** Task directions **
Pictures should be excluded; otherwise, copy every entry exactly.

── Data provided ──

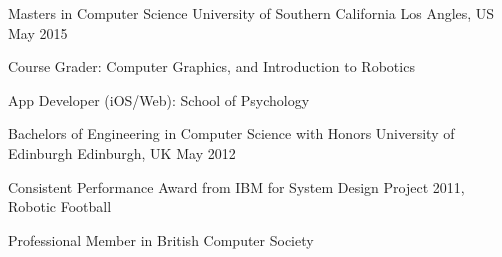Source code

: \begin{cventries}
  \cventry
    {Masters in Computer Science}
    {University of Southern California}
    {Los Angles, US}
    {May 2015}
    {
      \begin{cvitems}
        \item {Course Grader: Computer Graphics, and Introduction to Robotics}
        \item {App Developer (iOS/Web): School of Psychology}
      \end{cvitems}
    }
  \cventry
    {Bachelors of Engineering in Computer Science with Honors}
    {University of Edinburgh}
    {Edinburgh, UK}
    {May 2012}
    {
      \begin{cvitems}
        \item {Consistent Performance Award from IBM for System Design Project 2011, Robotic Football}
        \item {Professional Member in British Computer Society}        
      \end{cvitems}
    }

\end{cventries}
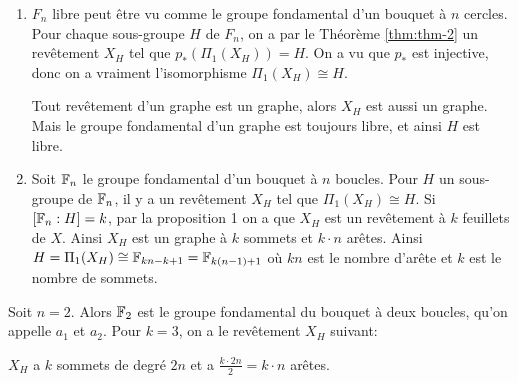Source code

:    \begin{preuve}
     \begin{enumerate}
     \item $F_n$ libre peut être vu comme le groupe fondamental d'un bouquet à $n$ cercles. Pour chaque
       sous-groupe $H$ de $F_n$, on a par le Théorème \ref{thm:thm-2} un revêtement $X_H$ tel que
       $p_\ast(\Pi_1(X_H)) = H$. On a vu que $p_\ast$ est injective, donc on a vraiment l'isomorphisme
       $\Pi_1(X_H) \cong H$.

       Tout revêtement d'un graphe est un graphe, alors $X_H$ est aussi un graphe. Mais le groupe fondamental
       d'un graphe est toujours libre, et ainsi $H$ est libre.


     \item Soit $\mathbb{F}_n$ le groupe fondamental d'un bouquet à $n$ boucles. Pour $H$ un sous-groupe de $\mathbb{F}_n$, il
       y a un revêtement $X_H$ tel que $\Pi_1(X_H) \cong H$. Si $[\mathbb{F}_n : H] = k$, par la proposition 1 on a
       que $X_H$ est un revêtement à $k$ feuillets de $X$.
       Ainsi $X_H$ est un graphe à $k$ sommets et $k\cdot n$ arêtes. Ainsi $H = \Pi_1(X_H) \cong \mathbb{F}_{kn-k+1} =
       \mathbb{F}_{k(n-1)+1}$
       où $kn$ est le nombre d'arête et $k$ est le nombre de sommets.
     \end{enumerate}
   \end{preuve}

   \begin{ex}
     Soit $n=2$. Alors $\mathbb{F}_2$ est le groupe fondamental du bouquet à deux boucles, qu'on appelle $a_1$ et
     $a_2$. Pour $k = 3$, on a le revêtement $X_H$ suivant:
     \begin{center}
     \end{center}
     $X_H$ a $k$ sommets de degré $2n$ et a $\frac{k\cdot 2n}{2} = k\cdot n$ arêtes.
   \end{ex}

───

** Solution to the exercise **
Source code

: \begin{cventries}
  \cventry
    {Masters in Computer Science}
    {University of Southern California}
    {Los Angles, US}
    {May 2015}
    {
      \begin{cvitems}
        \item {Course Grader: Computer Graphics, and Introduction to Robotics}
        \item {App Developer (iOS/Web): School of Psychology}
      \end{cvitems}
    }
  \cventry
    {Bachelors of Engineering in Computer Science with Honors}
    {University of Edinburgh}
    {Edinburgh, UK}
    {May 2012}
    {
      \begin{cvitems}
        \item {Consistent Performance Award from IBM for System Design Project 2011, Robotic Football}
        \item {Professional Member in British Computer Society}        
      \end{cvitems}
    }

\end{cventries}
Source code

:    \begin{preuve}
     \begin{enumerate}
     \item $F_n$ libre peut être vu comme le groupe fondamental d'un bouquet à $n$ cercles. Pour chaque
       sous-groupe $H$ de $F_n$, on a par le Théorème \ref{thm:thm-2} un revêtement $X_H$ tel que
       $p_\ast(\Pi_1(X_H)) = H$. On a vu que $p_\ast$ est injective, donc on a vraiment l'isomorphisme
       $\Pi_1(X_H) \cong H$.

       Tout revêtement d'un graphe est un graphe, alors $X_H$ est aussi un graphe. Mais le groupe fondamental
       d'un graphe est toujours libre, et ainsi $H$ est libre.


     \item Soit $\mathbb{F}_n$ le groupe fondamental d'un bouquet à $n$ boucles. Pour $H$ un sous-groupe de $\mathbb{F}_n$, il
       y a un revêtement $X_H$ tel que $\Pi_1(X_H) \cong H$. Si $[\mathbb{F}_n : H] = k$, par la proposition 1 on a
       que $X_H$ est un revêtement à $k$ feuillets de $X$.
       Ainsi $X_H$ est un graphe à $k$ sommets et $k\cdot n$ arêtes. Ainsi $H = \Pi_1(X_H) \cong \mathbb{F}_{kn-k+1} =
       \mathbb{F}_{k(n-1)+1}$
       où $kn$ est le nombre d'arête et $k$ est le nombre de sommets.
     \end{enumerate}
   \end{preuve}

   \begin{ex}
     Soit $n=2$. Alors $\mathbb{F}_2$ est le groupe fondamental du bouquet à deux boucles, qu'on appelle $a_1$ et
     $a_2$. Pour $k = 3$, on a le revêtement $X_H$ suivant:
     \begin{center}
     \end{center}
     $X_H$ a $k$ sommets de degré $2n$ et a $\frac{k\cdot 2n}{2} = k\cdot n$ arêtes.
   \end{ex}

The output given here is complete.